Résultat : pendant que chercheurs et autorités se sont concentrés sur les effets du cholestérol alimentaire, ainsi que des gras saturés, insaturés ou trans – tentant ainsi de limiter la consommation de « mauvais gras » au profit de « bons gras » –, l’industrie sucrière a réussi à rester sous le radar en déclinant, sous une cinquantaine d’appellations de toutes sortes, des sucres ajoutés dans les produits sans que jamais le mot « sucre » ne figure sur les étiquettes nutritionnelles.

Conflits d’intérêts

Michèle Hozer révèle également l’étendue des conflits d’intérêts qui minent la recherche et la réglementation du sucre depuis 50 ans.

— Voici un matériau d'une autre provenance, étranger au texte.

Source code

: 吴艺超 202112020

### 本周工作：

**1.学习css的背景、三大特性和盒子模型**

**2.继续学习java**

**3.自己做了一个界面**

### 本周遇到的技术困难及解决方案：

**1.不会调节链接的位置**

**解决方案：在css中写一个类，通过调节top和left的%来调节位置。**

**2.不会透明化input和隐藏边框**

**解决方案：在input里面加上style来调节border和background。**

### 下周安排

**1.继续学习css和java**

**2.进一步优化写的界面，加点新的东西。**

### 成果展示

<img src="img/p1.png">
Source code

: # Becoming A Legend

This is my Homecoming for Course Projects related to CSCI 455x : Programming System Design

Nommé en 1970 par Richard Nixon à la tête du comité de la FDA chargé d’examiner les corrélations entre le sucre et les maladies, le biochimiste George Irving était président du conseil consultatif scientifique de l’International Sugar Research Foundation (mise sur pied par l’industrie pour défendre ses intérêts).

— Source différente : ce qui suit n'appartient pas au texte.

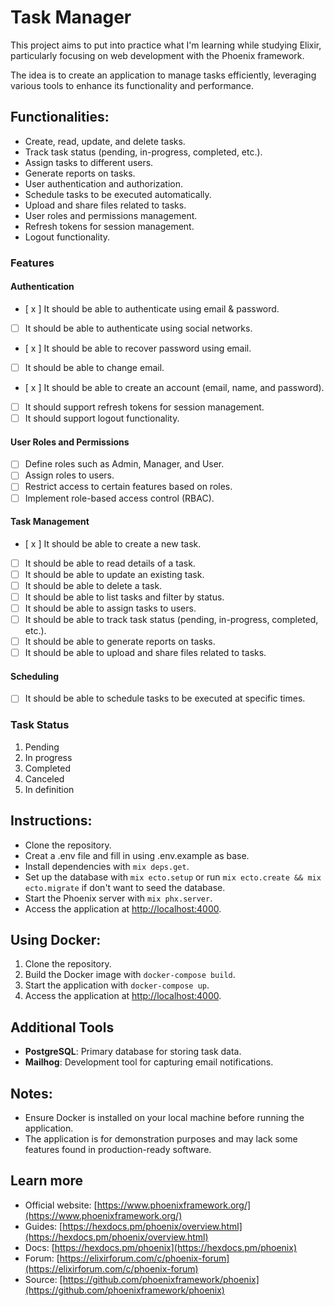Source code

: # Task Manager

This project aims to put into practice what I'm learning while studying Elixir, particularly focusing on web development with the Phoenix framework.

The idea is to create an application to manage tasks efficiently, leveraging various tools to enhance its functionality and performance.

## Functionalities:
* Create, read, update, and delete tasks.
* Track task status (pending, in-progress, completed, etc.).
* Assign tasks to different users.
* Generate reports on tasks.
* User authentication and authorization.
* Schedule tasks to be executed automatically.
* Upload and share files related to tasks.
* User roles and permissions management.
* Refresh tokens for session management.
* Logout functionality.

### Features

#### Authentication
- [ x ] It should be able to authenticate using email & password.
- [ ] It should be able to authenticate using social networks.
- [ x ] It should be able to recover password using email.
- [ ] It should be able to change email.
- [ x ] It should be able to create an account (email, name, and password).
- [ ] It should support refresh tokens for session management.
- [ ] It should support logout functionality.

#### User Roles and Permissions
- [ ] Define roles such as Admin, Manager, and User.
- [ ] Assign roles to users.
- [ ] Restrict access to certain features based on roles.
- [ ] Implement role-based access control (RBAC).

#### Task Management
- [ x ] It should be able to create a new task.
- [ ] It should be able to read details of a task.
- [ ] It should be able to update an existing task.
- [ ] It should be able to delete a task.
- [ ] It should be able to list tasks and filter by status.
- [ ] It should be able to assign tasks to users.
- [ ] It should be able to track task status (pending, in-progress, completed, etc.).
- [ ] It should be able to generate reports on tasks.
- [ ] It should be able to upload and share files related to tasks.

#### Scheduling
- [ ] It should be able to schedule tasks to be executed at specific times.

### Task Status
1. Pending
2. In progress
3. Completed
4. Canceled
5. In definition

## Instructions:
* Clone the repository.
* Creat a .env file and fill in using .env.example as base.
* Install dependencies with `mix deps.get`.
* Set up the database with `mix ecto.setup` or run `mix ecto.create && mix ecto.migrate` if don't want to seed the database.
* Start the Phoenix server with `mix phx.server`.
* Access the application at [http://localhost:4000](http://localhost:4000).

## Using Docker:
1. Clone the repository.
2. Build the Docker image with `docker-compose build`.
3. Start the application with `docker-compose up`.
4. Access the application at [http://localhost:4000](http://localhost:4000).

## Additional Tools
* **PostgreSQL**: Primary database for storing task data.
* **Mailhog**: Development tool for capturing email notifications.

## Notes:
* Ensure Docker is installed on your local machine before running the application.
* The application is for demonstration purposes and may lack some features found in production-ready software.

## Learn more

  * Official website: [https://www.phoenixframework.org/](https://www.phoenixframework.org/)
  * Guides: [https://hexdocs.pm/phoenix/overview.html](https://hexdocs.pm/phoenix/overview.html)
  * Docs: [https://hexdocs.pm/phoenix](https://hexdocs.pm/phoenix)
  * Forum: [https://elixirforum.com/c/phoenix-forum](https://elixirforum.com/c/phoenix-forum)
  * Source: [https://github.com/phoenixframework/phoenix](https://github.com/phoenixframework/phoenix)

L’industrie continue d’avoir le bras long, prévient Michèle Hozer, qui rapporte notamment les commandites de plusieurs milliers de dollars qu’a reçues le Réseau canadien sur l’obésité d’entreprises comme Coca-Cola ou McDonald’s – des montants aussi dénoncés par le médecin Yoni Freedhov, de l’Université d’Ottawa, spécialiste des problèmes de poids.

Parlant de conflit d’intérêt, on doit vous signaler qu’on a accepté d’animer la première québécoise de Sugar Coated, à Québec, en juin 2015, non sans avoir vérifié au préalable qu’il ne s’agissait pas de l’un de ces innombrables pamphlets qui diabolise un aliment bien précis.

Le sucre, en soi, n’est pas un poison. Mais on a aujourd’hui des preuves largement solides pour pouvoir affirmer qu’en consommer en quantité excessive est risqué (même si l’industrie continue de nier l’évidence).

Comparées aux nouvelles lignes directrices de l’Organisation mondiale de la santé, les statistiques sur la consommation de sucre, au Canada comme dans d’autres pays, montrent très clairement qu’on en ingurgite beaucoup trop – notamment sous la forme de jus et de boissons gazeuses.

Les trois quarts des aliments transformés contiennent du sucre ajouté.

Les manigances de l’industrie et son habileté à échapper à tout contrôle en font un produit à surveiller de très près.

Des changements dans l’étiquetage

Après des décennies de laisser-aller, Santé Canada a entrepris de serrer un peu la vis.

Annoncé en juin 2015 par la ministre Rona Ambrose, le nouvel étiquetage nutritionnel prévoit notamment de regrouper, dans la liste des ingrédients, toutes les formes de sucres à l’intérieur d’une même parenthèse.

S’ils prennent la peine de lire les étiquettes, bien des parents vont découvrir que les céréales pour enfants devraient être rebaptisées « sucres pour enfants », puisque de nombreuses variétés très populaires contiennent plus de sucres que de céréales.

Malheureusement, comme le dénonce la Coalition québécoise sur la problématique du poids, toutes sortes de logos et d’allégations santé (du genre « bonne source de calcium » ou « riches en fibres ») pourront continuer de s’afficher en gros et en couleurs sur le devant des boîtes… et continuer d’attirer bien plus l’attention des consommateurs que le décorticage des sobres et discrètes étiquettes nutritionnelles.